Re: OSDs crash after deleting unfound object in Luminous 12.2.8

[Date Prev][Date Next][Thread Prev][Thread Next][Date Index][Thread Index]

 



re-adding the list.

i'm glad to hear you got things back to a working state. one thing you might want to check is the hit_set_history in the pg data. if the missing hit sets are no longer in the history, then it is probably safe to go back to the normal builds. that is until you have to mark another hit set missing. :)  i think the code that removes the hit set from the pg data is before that assert so its possible it still removed it from the history.

mike

On Thu, Oct 18, 2018 at 9:11 AM Lawrence Smith <lawrence.smith@xxxxxxxxxxxxxxx> wrote:

Hi Mike,

Thanks a bunch for your writeup, that was exactly the problem and solution! All i did was comment out the assert and ad an if(obc){ } after to make sure i don't run into a segfault, and now the cluster is healthy once again. I am not sure if ceph will register a mismatch in a byte count while scrubbing due to the missing object, but I don't think so.

Anyway, I just wanted to thank you for your help!

Best wishes,

Lawrence


On 10/13/2018 02:00 AM, Mike Lovell wrote:
what was the object name that you marked lost? was it one of the cache tier hit_sets?

the trace you have does seem to be failing when the OSD is trying to remove a hit set that is no longer needed. i ran into a similar problem which might have been why that bug you listed was created. maybe providing what i have since discovered about hit sets might help.
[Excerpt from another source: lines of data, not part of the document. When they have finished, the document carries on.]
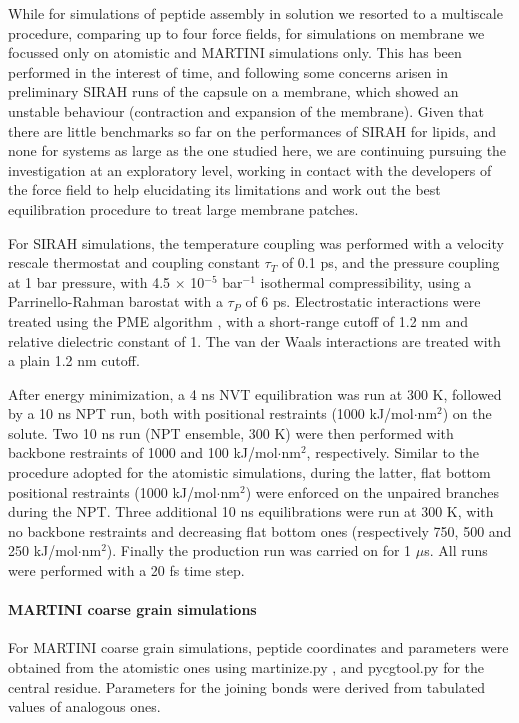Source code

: While for simulations of peptide assembly in solution we resorted to a multiscale procedure, comparing up to four force fields, for simulations on membrane we focussed only on atomistic and MARTINI simulations only. This has been performed in the interest of time, and following some concerns arisen in preliminary SIRAH runs of the capsule on a membrane, which showed an unstable behaviour (contraction and expansion of the membrane).
%
Given that there are little benchmarks so far on the performances of SIRAH for lipids, and none for systems as large as the one studied here, we are continuing pursuing the investigation at an exploratory level, working in contact with the developers of the force field to help elucidating its limitations and work out the best equilibration procedure to treat large membrane patches.

For SIRAH simulations, the temperature coupling was performed with a velocity rescale thermostat \cite{Bussi2007} and coupling constant $\tau _T$ of 0.1 ps, and the pressure coupling at 1 bar pressure, with 4.5 $\times$ 10$^{-5}$ bar$^{-1}$ isothermal compressibility, using a Parrinello-Rahman barostat \cite{Parrinello1981} with a $\tau _P$ of 6 ps. Electrostatic interactions were treated using the PME algorithm \cite{Essmann1995}, with a short-range cutoff of 1.2 nm and relative dielectric constant of 1. The van der Waals interactions are treated with a plain 1.2 nm cutoff.

After energy minimization, a 4 ns NVT equilibration was run at 300 K, followed by a 10 ns NPT run, both with positional restraints (1000 kJ/mol$\cdot$nm$^2$) on the solute. Two 10 ns run (NPT ensemble, 300 K) were then performed with backbone restraints of 1000 and 100 kJ/mol$\cdot$nm$^2$, respectively. Similar to the procedure adopted for the atomistic simulations, during the latter, flat bottom positional restraints (1000 kJ/mol$\cdot$nm$^2$) were enforced on the unpaired branches during the NPT. Three additional 10 ns equilibrations were run at 300 K, with no backbone restraints and decreasing flat bottom ones (respectively 750, 500 and 250 kJ/mol$\cdot$nm$^2$). Finally the production run was carried on for 1 $\mu$s. All runs were performed with a 20 fs time step.

\paragraph{MARTINI coarse grain simulations}
For MARTINI \cite{Marrink2007, Monticelli2008} coarse grain simulations, peptide coordinates and parameters were obtained from the atomistic ones using martinize.py \cite{DeJong2013}, and pycgtool.py \cite{Graham2017} for the central residue. Parameters for the joining bonds were derived from tabulated values of analogous ones.

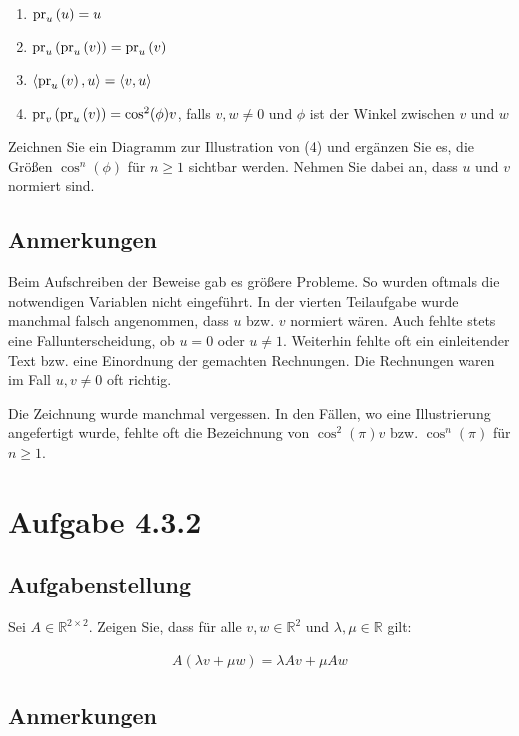 \documentclass[a4paper]{article}
\newcommand*{\R}{\mathbb R}
\begin{document}
\begin{enumerate}
  \item $\operatorname{pr}_{u}\left( u \right) = u$
  \item $\operatorname{pr}_{u}\left( \operatorname{pr}_{u}\left( v \right) \right) = \operatorname{pr}_{u}\left( v \right)$
  \item $\langle {\operatorname{pr}_{u}\left( v \right),u} \rangle = \langle {v,u} \rangle$
  \item $\operatorname{pr}_{v}\left( \operatorname{pr}_{u}\left( v \right) \right) = \cos^2(\phi) v$, falls $v,w\neq 0$ und $\phi$ ist der Winkel zwischen $v$ und $w$
\end{enumerate}

Zeichnen Sie ein Diagramm zur Illustration von (4) und ergänzen Sie es, die Größen $\cos^n(\phi)$ für $n\ge 1$ sichtbar werden. Nehmen Sie dabei an, dass $u$ und $v$ normiert sind.

\subsection{Anmerkungen}

Beim Aufschreiben der Beweise gab es größere Probleme. So wurden oftmals die notwendigen Variablen nicht eingeführt. In der vierten Teilaufgabe wurde manchmal falsch angenommen, dass $u$ bzw. $v$ normiert wären. Auch fehlte stets eine Fallunterscheidung, ob $u=0$ oder $u\neq 1$. Weiterhin fehlte oft ein einleitender Text bzw. eine Einordnung der gemachten Rechnungen. Die Rechnungen waren im Fall $u,v\neq 0$ oft richtig.

Die Zeichnung wurde manchmal vergessen. In den Fällen, wo eine Illustrierung angefertigt wurde, fehlte oft die Bezeichnung von $\cos^2(\pi)v$ bzw. $\cos^n(\pi)$ für $n\ge 1$.

\section{Aufgabe 4.3.2}

\subsection{Aufgabenstellung}

Sei $A\in\R^{2\times 2}$. Zeigen Sie, dass für alle $v,w\in\R^2$ und $\lambda,\mu\in\R$ gilt:

\begin{align}
  A(\lambda v + \mu w) = \lambda A v + \mu A w
\end{align}

\subsection{Anmerkungen}
\end{document}
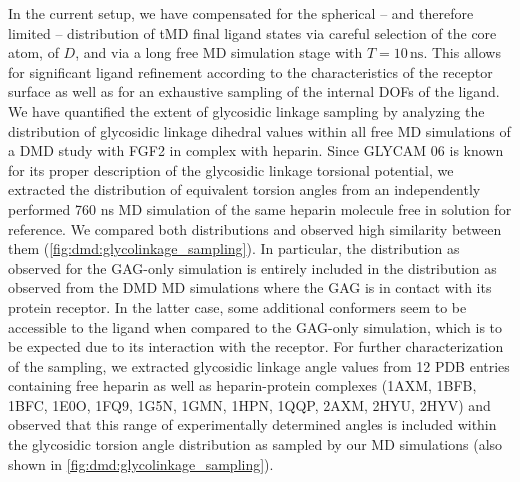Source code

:In the current setup, we have compensated for the spherical – and therefore
limited – distribution of tMD final ligand states via careful selection of the
core atom, of $D$, and via a long free MD simulation stage with
$T=10\,\mathrm{ns}$. This allows for significant ligand refinement according to
the characteristics of the receptor surface as well as for an exhaustive
sampling of the internal DOFs of the ligand. We have quantified the extent of
glycosidic linkage sampling by analyzing the distribution of glycosidic linkage
dihedral values within all free MD simulations of a DMD study with FGF2 in
complex with heparin. Since GLYCAM 06 is known for its proper description of the
glycosidic linkage torsional potential{\cite{kirschner_glycam06:_2008}}, we
extracted the distribution of equivalent torsion angles from an independently
performed 760 ns MD simulation of the same heparin molecule free in solution for
reference. We compared both distributions and observed high similarity between
them (\cref{fig:dmd:glycolinkage_sampling}). In particular, the distribution as
observed for the GAG-only simulation is entirely included in the distribution as
observed from the DMD MD simulations where the GAG is in contact with its
protein receptor. In the latter case, some additional conformers seem to be
accessible to the ligand when compared to the GAG-only simulation, which is to
be expected due to its interaction with the receptor. For further
characterization of the sampling, we extracted glycosidic linkage angle values
from 12 PDB entries containing free heparin as well as heparin-protein complexes
(1AXM, 1BFB, 1BFC, 1E0O, 1FQ9, 1G5N, 1GMN, 1HPN, 1QQP, 2AXM, 2HYU, 2HYV) and
observed that this range of experimentally determined angles is included within
the glycosidic torsion angle distribution as sampled by our MD simulations (also
shown in \cref{fig:dmd:glycolinkage_sampling}).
the hit sets are what the cache tier uses to know which objects have been accessed in a given period of time. these hit sets are then stored in the object store using an object name that is generated. for the version you're running, the code for that generation is at https://github.com/ceph/ceph/blob/v12.2.8/src/osd/PrimaryLogPG.cc#L12667. its bascially "hit_set_<pgid>_archive_<begin time>_<end time>" where the times are recorded in the hit set history. that hit set history is stored as part of the PG metadata. you can get a list of all of the hit sets the PG has by looking at 'ceph pg <pgid> query' and looking at the ['info']['hit_set_history']['history'] array. each entry in that array has the information on each hit set for the PG and the times are what is used in generation of the object name. there should be one ceph object for each hit set listed in that array.

if you told the cluster to mark one of the hit set objects as lost, its possible the OSD cannot get that object and is hitting the assert(obc) near the end of PrimaryLogPG::hit_set_trim in the same source file referenced above. you can potentially verify this by a couple methods. i think if you set debug_osd at 20 that it should log a line saying something like "hit_set_trim removing hit_set_<pgid>_archive....." if that name matches one of the ones you marked lost, then is this almost certainly the cause. you can also do a find on the OSD directory, if you're using file store, and look for the right file name. something like 'find /var/lib/ceph/osd/ceph-<osd num>/current/<pgid>_head -name hit\*set\*<pgid>\*archive\*' should work. include the \ to escape the * so bash doesn't interpret it. if you're using bluestore, i think you can use the ceph-objectstore-tool while the osd is stopped to get a list of objects. you'll probably want to only look in the .ceph-internal namespace since the hit sets are stored in that namespace.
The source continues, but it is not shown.